PART A – MEMBER PROTECTION
A7: POLICY POSITION STATEMENTS
7.1 Child Protection Policy
Every person and organisation bound by this Policy must always place the safety and welfare of children above all other considerations.
The ABF acknowledges that our staff and volunteers provide a valuable contribution to the positive experiences of our juniors. The ABF aims to ensure this continues and to protect the safety and welfare of its junior participants. Several measures will be used to achieve this, such as:
(1) prohibiting any form of abuse against children;
(2) providing opportunities for our juniors to contribute to and provide feedback on our program development;
(3) carefully selecting and screening people whose role requires them to work with, have regular contact with, or direct and unsupervised contact with children (Screening Procedures are outlined in Part B of this Policy);
(4) ensuring our codes of conduct, particularly for roles associated with junior sport, are promoted, enforced and reviewed;
(5) providing procedures for raising concerns or complaints (Complaints Procedure is outlined in Part A8 of this Policy); and
(6) providing education and / or information to those involved in our sport on child abuse and child protection.
The ABF requires that any child who is abused, or anyone who reasonably suspects that a child has been or is being abused by someone within our sport, to report it immediately to the Police or relevant Government agency and an MPIO. Descriptions of the sorts of activity which may be abuse are in the Dictionary at Part A11.
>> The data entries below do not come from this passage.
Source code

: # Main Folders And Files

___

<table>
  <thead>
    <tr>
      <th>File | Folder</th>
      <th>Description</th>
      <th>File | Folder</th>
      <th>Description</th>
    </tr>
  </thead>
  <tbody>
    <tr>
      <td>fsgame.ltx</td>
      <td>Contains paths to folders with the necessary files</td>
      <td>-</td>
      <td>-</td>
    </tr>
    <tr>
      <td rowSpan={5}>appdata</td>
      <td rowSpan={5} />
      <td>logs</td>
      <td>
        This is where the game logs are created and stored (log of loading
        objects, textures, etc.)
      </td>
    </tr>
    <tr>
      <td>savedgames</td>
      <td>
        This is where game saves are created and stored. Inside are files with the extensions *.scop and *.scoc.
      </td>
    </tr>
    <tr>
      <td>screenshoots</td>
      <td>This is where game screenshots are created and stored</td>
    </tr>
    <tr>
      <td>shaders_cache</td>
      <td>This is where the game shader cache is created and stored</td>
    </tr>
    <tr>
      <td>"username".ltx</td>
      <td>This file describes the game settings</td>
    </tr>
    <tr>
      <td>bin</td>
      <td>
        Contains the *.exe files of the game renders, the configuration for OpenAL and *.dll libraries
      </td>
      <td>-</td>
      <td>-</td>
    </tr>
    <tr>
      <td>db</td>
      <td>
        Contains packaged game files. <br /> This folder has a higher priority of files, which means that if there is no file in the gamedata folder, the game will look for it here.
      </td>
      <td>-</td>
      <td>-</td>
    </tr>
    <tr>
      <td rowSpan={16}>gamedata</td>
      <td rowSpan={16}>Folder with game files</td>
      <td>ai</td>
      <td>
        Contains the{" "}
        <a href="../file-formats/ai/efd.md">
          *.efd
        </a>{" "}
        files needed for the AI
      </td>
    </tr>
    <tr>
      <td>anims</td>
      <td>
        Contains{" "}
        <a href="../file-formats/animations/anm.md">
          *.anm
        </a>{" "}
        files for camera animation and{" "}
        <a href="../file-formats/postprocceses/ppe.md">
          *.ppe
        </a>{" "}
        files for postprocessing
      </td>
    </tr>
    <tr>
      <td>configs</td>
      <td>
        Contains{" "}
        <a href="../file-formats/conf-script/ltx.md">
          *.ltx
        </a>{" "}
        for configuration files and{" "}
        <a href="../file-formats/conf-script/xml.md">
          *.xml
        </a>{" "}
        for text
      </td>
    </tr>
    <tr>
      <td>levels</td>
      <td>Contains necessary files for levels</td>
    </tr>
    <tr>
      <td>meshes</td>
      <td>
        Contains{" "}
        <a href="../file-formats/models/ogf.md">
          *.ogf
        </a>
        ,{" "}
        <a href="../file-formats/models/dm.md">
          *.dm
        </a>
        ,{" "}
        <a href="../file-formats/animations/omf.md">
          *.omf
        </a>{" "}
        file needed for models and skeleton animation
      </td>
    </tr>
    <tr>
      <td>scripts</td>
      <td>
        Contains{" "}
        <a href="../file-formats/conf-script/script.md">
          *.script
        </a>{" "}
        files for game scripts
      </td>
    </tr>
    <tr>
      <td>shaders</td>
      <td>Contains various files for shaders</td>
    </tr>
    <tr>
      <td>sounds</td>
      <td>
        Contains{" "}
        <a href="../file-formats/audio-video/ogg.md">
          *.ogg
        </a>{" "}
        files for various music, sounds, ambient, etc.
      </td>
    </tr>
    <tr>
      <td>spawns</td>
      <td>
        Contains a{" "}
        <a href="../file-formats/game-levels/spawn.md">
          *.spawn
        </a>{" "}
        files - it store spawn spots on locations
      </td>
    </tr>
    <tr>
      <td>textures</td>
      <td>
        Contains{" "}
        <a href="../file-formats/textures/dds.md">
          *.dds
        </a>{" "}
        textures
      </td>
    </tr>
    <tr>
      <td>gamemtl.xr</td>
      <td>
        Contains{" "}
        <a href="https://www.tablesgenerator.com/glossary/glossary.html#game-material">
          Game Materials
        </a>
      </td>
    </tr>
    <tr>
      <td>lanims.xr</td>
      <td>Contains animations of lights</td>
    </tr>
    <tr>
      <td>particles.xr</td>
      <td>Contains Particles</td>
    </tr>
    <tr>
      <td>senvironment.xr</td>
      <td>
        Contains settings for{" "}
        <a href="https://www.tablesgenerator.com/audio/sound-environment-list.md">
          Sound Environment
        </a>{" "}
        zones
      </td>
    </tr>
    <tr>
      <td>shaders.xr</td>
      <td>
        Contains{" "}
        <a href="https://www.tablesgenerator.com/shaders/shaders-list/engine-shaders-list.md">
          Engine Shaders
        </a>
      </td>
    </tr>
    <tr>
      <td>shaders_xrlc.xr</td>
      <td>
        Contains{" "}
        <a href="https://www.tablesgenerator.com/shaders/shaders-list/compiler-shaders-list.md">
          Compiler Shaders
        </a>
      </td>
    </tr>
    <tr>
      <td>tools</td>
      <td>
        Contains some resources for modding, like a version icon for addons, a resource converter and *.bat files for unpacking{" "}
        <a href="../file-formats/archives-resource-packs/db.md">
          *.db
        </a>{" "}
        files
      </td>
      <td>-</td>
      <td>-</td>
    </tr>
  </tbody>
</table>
All allegations of child abuse will be dealt with promptly, seriously, sensitively and confidentially. A person will not be victimised for reporting an allegation of child abuse and the privacy of all persons concerned will be respected. Our procedures for handling allegations of child abuse are outlined in Part C4 of this Policy.
If anyone bound by this Policy reasonably suspects that a child is being abused by his or her parent/s, they are advised to contact the relevant Government department for youth, family and community services in their State or Territory.
7.2 Anti-Discrimination and Harassment Policy
The ABF aims to provide a sport environment where all those involved in its activities are treated with dignity and respect and without harassment or discrimination.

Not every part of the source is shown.